Following the procedure, the previously noted murmur resolved. TTE revealed a marked improvement in mitral regurgitation from grade III to grade I, along with the resolution of LVOT obstruction and a pressure gradient reduction to 30 mmHg. Despite these improvements, the patient remained anuric. Given the ongoing risk of hemodynamic instability, the transition from intermittent to continuous dialysis was made to optimize volume control and minimize abrupt intravascular shifts. The patient’s next dialysis session was successfully performed using an intermittent catheter without complications. As part of the long-term management plan, a permanent dialysis catheter was placed while preparing the patient for peritoneal dialysis. This alternative strategy could help mitigate the cardiovascular burden associated with AVF-related hemodynamic changes.

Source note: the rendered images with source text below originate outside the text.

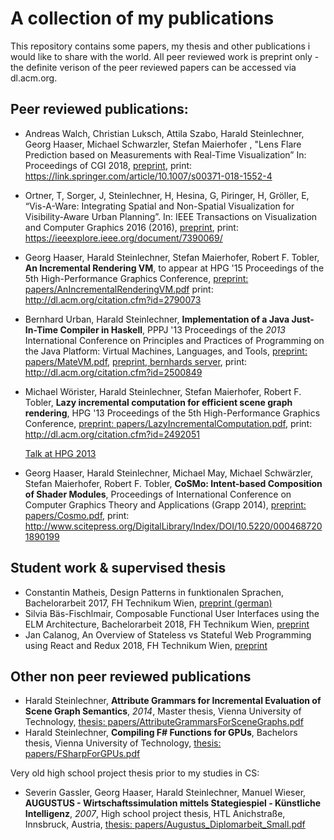 A collection of my publications
========

This repository contains some papers, my thesis and other publications i would like to share with the world. All peer reviewed work is preprint only - the definite verison of the peer reviewed papers can be accessed via dl.acm.org. 


Peer reviewed publications:
--------------------------
* Andreas Walch, Christian Luksch, Attila Szabo, Harald Steinlechner, Georg Haaser, Michael
Schwarzler, Stefan Maierhofer , "Lens Flare Prediction based on Measurements with Real-Time Visualization” In: Proceedings of CGI 2018, [preprint](/papers/lensFlare.pdf), print: https://link.springer.com/article/10.1007/s00371-018-1552-4

* Ortner, T, Sorger, J, Steinlechner, H, Hesina, G, Piringer, H, Gröller, E, “Vis-A-Ware: Integrating Spatial and Non-Spatial Visualization for Visibility-Aware Urban Planning”. In: IEEE Transactions on Visualization and Computer Graphics 2016 (2016), [preprint](/papers/visaware.pdf), print: https://ieeexplore.ieee.org/document/7390069/

* Georg Haaser, Harald Steinlechner, Stefan Maierhofer, Robert F. Tobler, **An Incremental Rendering VM**, to appear at HPG '15 Proceedings of the 5th High-Performance Graphics Conference, [preprint: papers/AnIncrementalRenderingVM.pdf](/papers/AnIncrementalRenderingVM.pdf) print: http://dl.acm.org/citation.cfm?id=2790073

* Bernhard Urban, Harald Steinlechner, **Implementation of a Java Just-In-Time Compiler in Haskell**, PPPJ '13 Proceedings of the *2013* International Conference on Principles and Practices of Programming on the Java Platform: Virtual Machines, Languages, and Tools, [preprint: papers/MateVM.pdf](/papers/MateVM.pdf), [preprint, bernhards server](http://wien.tomnetworks.com/uni/2013_pppj_implementing_a_java_jit_compiler_in_haskell.pdf), print: http://dl.acm.org/citation.cfm?id=2500849

* Michael Wörister, Harald Steinlechner, Stefan Maierhofer, Robert F. Tobler, **Lazy incremental computation for efficient scene graph rendering**, HPG '13 Proceedings of the 5th High-Performance Graphics Conference, [preprint: papers/LazyIncrementalComputation.pdf](/papers/LazyIncrementalComputation.pdf), print: http://dl.acm.org/citation.cfm?id=2492051

  [Talk at HPG 2013](/papers/LazyIncrementalComputationSlides.pdf)
* Georg Haaser, Harald Steinlechner, Michael May, Michael Schwärzler, Stefan Maierhofer, Robert F. Tobler, **CoSMo: Intent-based Composition of Shader Modules**, Proceedings of International Conference on Computer Graphics Theory and Applications (Grapp 2014), [preprint: papers/Cosmo.pdf](/papers/Cosmo.pdf), print: http://www.scitepress.org/DigitalLibrary/Index/DOI/10.5220/0004687201890199

Student work & supervised thesis
--------------------------

* Constantin Matheis, Design Patterns in funktionalen Sprachen, Bachelorarbeit 2017, FH Technikum Wien, [preprint (german)](/studentWork/Matheis_Patterns.pdf)
* Silvia Bäs-Fischlmair, Composable Functional User Interfaces using the ELM Architecture, Bachelorarbeit 2018, FH Technikum Wien, [preprint](/studentWork/Baes-Fischlmair_ELM.pdf)
* Jan Calanog, 	An Overview of Stateless vs Stateful Web Programming using React and Redux 2018, FH Technikum Wien, [preprint](/studentWork/calanog.pdf)

Other non peer reviewed publications
--------------------------

* Harald Steinlechner, **Attribute Grammars for Incremental Evaluation of Scene Graph Semantics**, *2014*, Master thesis, Vienna University of Technology, [thesis: papers/AttributeGrammarsForSceneGraphs.pdf](/papers/AttributeGrammarsForSceneGraphs.pdf) 
* Harald Steinlechner, **Compiling F# Functions for GPUs**, Bachelors thesis, Vienna University of Technology, [thesis: papers/FSharpForGPUs.pdf](/papers/FSharpForGPUs.pdf) 

Very old high school project thesis prior to my studies in CS:
* Severin Gassler, Georg Haaser, Harald Steinlechner, Manuel Wieser, **AUGUSTUS - Wirtschaftssimulation mittels Stategiespiel - Künstliche Intelligenz**, *2007*, High school project thesis, HTL Anichstraße, Innsbruck, Austria, [thesis: papers/Augustus_Diplomarbeit_Small.pdf](/papers/Augustus_Diplomarbeit_Small.pdf)



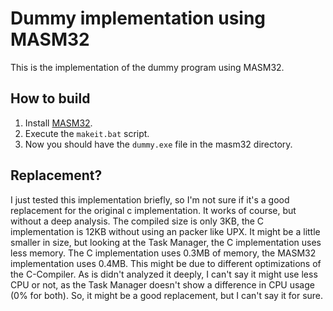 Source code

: # Dummy implementation using MASM32

This is the implementation of the dummy program using MASM32.

## How to build

1. Install [MASM32](https://www.masm32.com/download.htm).
2. Execute the `makeit.bat` script.
3. Now you should have the `dummy.exe` file in the masm32 directory.

## Replacement?

I just tested this implementation briefly, so I'm not sure if it's a good replacement for the original c implementation. It works of course, but without a deep analysis. The compiled size is only 3KB, the C implementation is 12KB without using an packer like UPX. It might be a little smaller in size, but looking at the Task Manager, the C implementation uses less memory. The C implementation uses 0.3MB of memory, the MASM32 implementation uses 0.4MB. This might be due to different optimizations of the C-Compiler. As is didn't analyzed it deeply, I can't say it might use less CPU or not, as the Task Manager doesn't show a difference in CPU usage (0% for both). So, it might be a good replacement, but I can't say it for sure.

While AVF closure was ultimately necessary, alternative strategies such as AVF banding, staged flow reduction, or endovascular interventions (e.g., coil embolization or balloon-assisted banding) could have been considered in select cases to reduce AVF flow without full closure. These approaches may be beneficial in cases where preserving some degree of AVF function is preferable while mitigating hemodynamic complications.
Conclusions
AVFs are essential for long-term hemodialysis access, but their impact on cardiac function, particularly in patients with preexisting LVH, requires careful consideration. This case highlights how AVF reopening, unlike AVF creation, can precipitate acute hemodynamic instability due to the sudden reintroduction of high-flow dynamics, leading to LVOT obstruction and mitral regurgitation. Unlike a newly created AVF, a previously closed AVF lacks the gradual cardiovascular adaptation, resulting in an immediate and pronounced hemodynamic burden. In this patient, SAM-related mitral regurgitation further exacerbated the obstruction, and despite beta-blocker therapy, symptoms persisted, necessitating surgical AVF closure. Following the procedure, echocardiographic findings improved, and the patient could resume dialysis without complications.
This case underscores the importance of individualized cardiovascular assessment before AVF creation or reopening, particularly in patients with underlying cardiac pathology. A multidisciplinary approach involving nephrologists and cardiologists is essential to optimize patient outcomes and minimize the risk of hemodynamic complications. Key pre-procedural assessments, such as echocardiography, Doppler ultrasound, and dynamic LVOT evaluation, should be considered to identify at-risk patients. By incorporating these evaluations into clinical practice, AVF-related cardiovascular complications can be better anticipated and managed, ensuring both optimal dialysis access and cardiac stability.